- [Activity]: Go through the material below and count the lines with the string "packet"; the number is the whole answer.
BEGIN Information provided
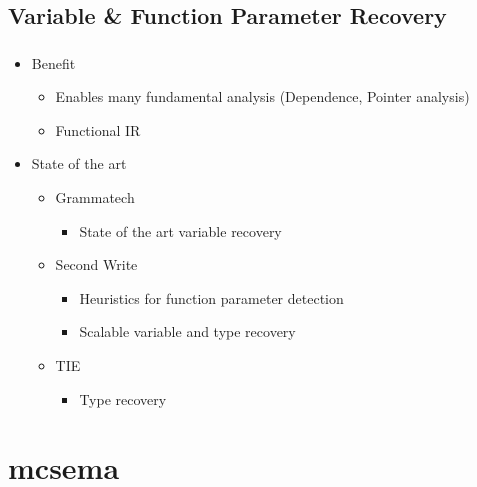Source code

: \documentclass[mathserif,10pt]{beamer}
\begin{document}
  \subsection{Variable \& Function Parameter Recovery}
  \frame
  {
    \frametitle{\subsecname}
    \begin{itemize}
      \item Benefit
        \begin{itemize}
          \item Enables many fundamental analysis (Dependence, Pointer analysis)
          \item Functional IR
        \end{itemize}
      \item State of the art
        \begin{itemize}
          \item Grammatech
            \begin{itemize}
              \item State of the art variable recovery
            \end{itemize}     
          \item Second Write 
            \begin{itemize}
              \item Heuristics for function parameter detection
              \item Scalable variable and type recovery
            \end{itemize}     
          \item TIE
            \begin{itemize}
              \item Type recovery
            \end{itemize}     
        \end{itemize}
    \end{itemize}

  }


\section{mcsema}
\end{document}
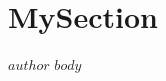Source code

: \documentclass[letterpaper,openany,oneside]{book}
\begin{document}
\frontmatter

\tableofcontents
\mainmatter
\section*{MySection}
$author$
$body$
\nocite{*}
\printbibliography
\appendix
\end{document}
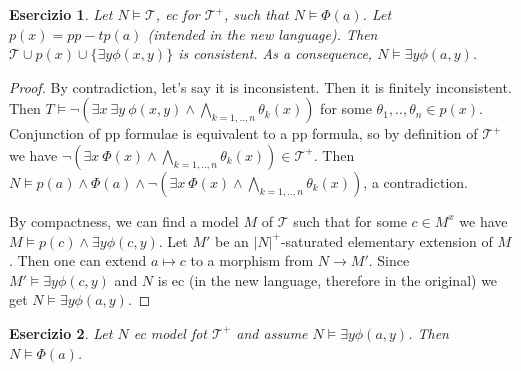 \documentclass{article}
\newtheorem{exercise}{Esercizio}
\begin{document}
\begin{exercise}

	Let $N \models \mathcal{T}$, ec for $\mathcal{T}^+$, such that $N \models \Phi(a)$. 
	Let $p(x) = pp-tp(a)$ (intended in the new language). Then $\mathcal{T} \cup p(x) \cup \{\exists y \phi(x,y) \}$ is consistent.
	As a consequence, $N \models \exists y \phi(a,y)$.
\end{exercise}

\begin{proof}

	By contradiction, let's say it is inconsistent. Then it is finitely inconsistent.
	Then $T \models \neg (\exists x \ \exists y \ \phi(x,y) \land \bigwedge_{k=1,..,n} \theta_k(x) )$ for some $\theta_1,..,\theta_n \in p(x)$.
	Conjunction of pp formulae is equivalent to a pp formula, so by definition of $\mathcal{T}^+$ we have 
	$\neg (\exists x \ \Phi(x) \land \bigwedge_{k=1,..,n} \theta_k(x) ) \in \mathcal{T}^+$.
	Then $N \models p(a) \land \Phi(a) \land \neg (\exists x \ \Phi(x) \land \bigwedge_{k=1,..,n} \theta_k(x))$, a contradiction.

	By compactness, we can find a model $M$ of $\mathcal{T}$ such that for some $c \in M^x$ we have $M \models p(c) \land \exists y \phi(c,y)$.
	Let $M'$ be an $|N|^+$-saturated elementary extension of $M$. 
	Then one can extend $a \mapsto c$ to a morphism from $N \to M'$.
	Since $M' \models \exists y \phi(c,y)$ and $N$ is ec (in the new language, therefore in the original) we get $N \models \exists y \phi(a,y)$.

\end{proof}




\begin{exercise}

	Let $N$ ec model fot $\mathcal{T}^+$ and assume $N \models \exists y \phi(a,y)$. Then $N \models \Phi(a)$.

\end{exercise}
\end{document}
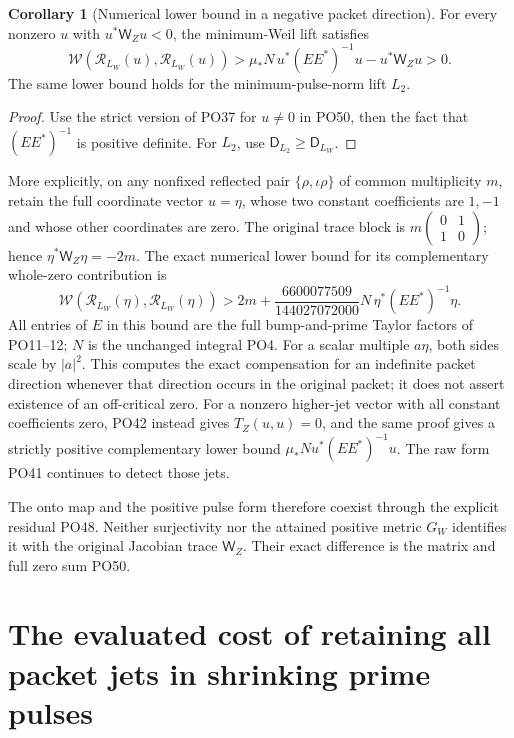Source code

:\documentclass[11pt,a4paper]{article}
\theoremstyle{definition}\newtheorem{definition}[theorem]{Definition}
\newtheorem{corollary}[theorem]{Corollary}
\begin{document}
\begin{corollary}[Numerical lower bound in a negative packet direction]
\label{PO:cor:negative}
For every nonzero \(u\) with \(u^*\mathsf W_Zu<0\),
the minimum-Weil lift satisfies
\[
 \mathcal W(\mathcal R_{L_W}(u),\mathcal R_{L_W}(u))
 >\mu_*N\,u^*(EE^*)^{-1}u-u^*\mathsf W_Zu>0.
 \tag{PO52}\label{PO:po:negative}
\]
The same lower bound holds for the minimum-pulse-norm lift \(L_2\).
\end{corollary}
\begin{proof}
Use the strict version of PO37 for \(u\ne0\) in PO50,
then the fact that \((EE^*)^{-1}\) is positive definite.
For \(L_2\), use \(\mathsf D_{L_2}\ge\mathsf D_{L_W}\).
\end{proof}

More explicitly, on any nonfixed reflected pair
\(\{\rho,\iota\rho\}\) of common multiplicity \(m\), retain the
full coordinate vector \(u=\eta\), whose two constant
coefficients are \(1,-1\) and whose other coordinates are zero.
The original trace block is
\(m\left(\begin{smallmatrix}0&1\\1&0\end{smallmatrix}\right)\);
hence \(\eta^*\mathsf W_Z\eta=-2m\).
The exact numerical lower bound for its complementary
whole-zero contribution is
\[
 \mathcal W(\mathcal R_{L_W}(\eta),\mathcal R_{L_W}(\eta))
 >2m+
    \frac{6600077509}{144027072000}
            N\,\eta^*(EE^*)^{-1}\eta .
 \tag{PO53}\label{PO:po:pair-bound}
\]
All entries of \(E\) in this bound are the full bump-and-prime
Taylor factors of PO11--12; \(N\) is the unchanged integral PO4.
For a scalar multiple \(a\eta\), both sides scale by \(|a|^2\).
This computes the exact compensation for an indefinite packet
direction whenever that direction occurs in the original packet;
it does not assert existence of an off-critical zero.
For a nonzero higher-jet vector with all constant coefficients
zero, PO42 instead gives \(T_Z(u,u)=0\), and the same proof gives
a strictly positive complementary lower bound
\(\mu_*N u^*(EE^*)^{-1}u\).
The raw form PO41 continues to detect those jets.

The onto map and the positive pulse form therefore coexist
through the explicit residual PO48. Neither surjectivity nor
the attained positive metric \(G_W\) identifies it with
the original Jacobian trace \(\mathsf W_Z\).
Their exact difference is the matrix and full zero sum PO50.


\section{The evaluated cost of retaining all packet jets in shrinking prime pulses}
\label{sec:pulse-packet-cost}
\end{document}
END Information provided
- [Response area]: 5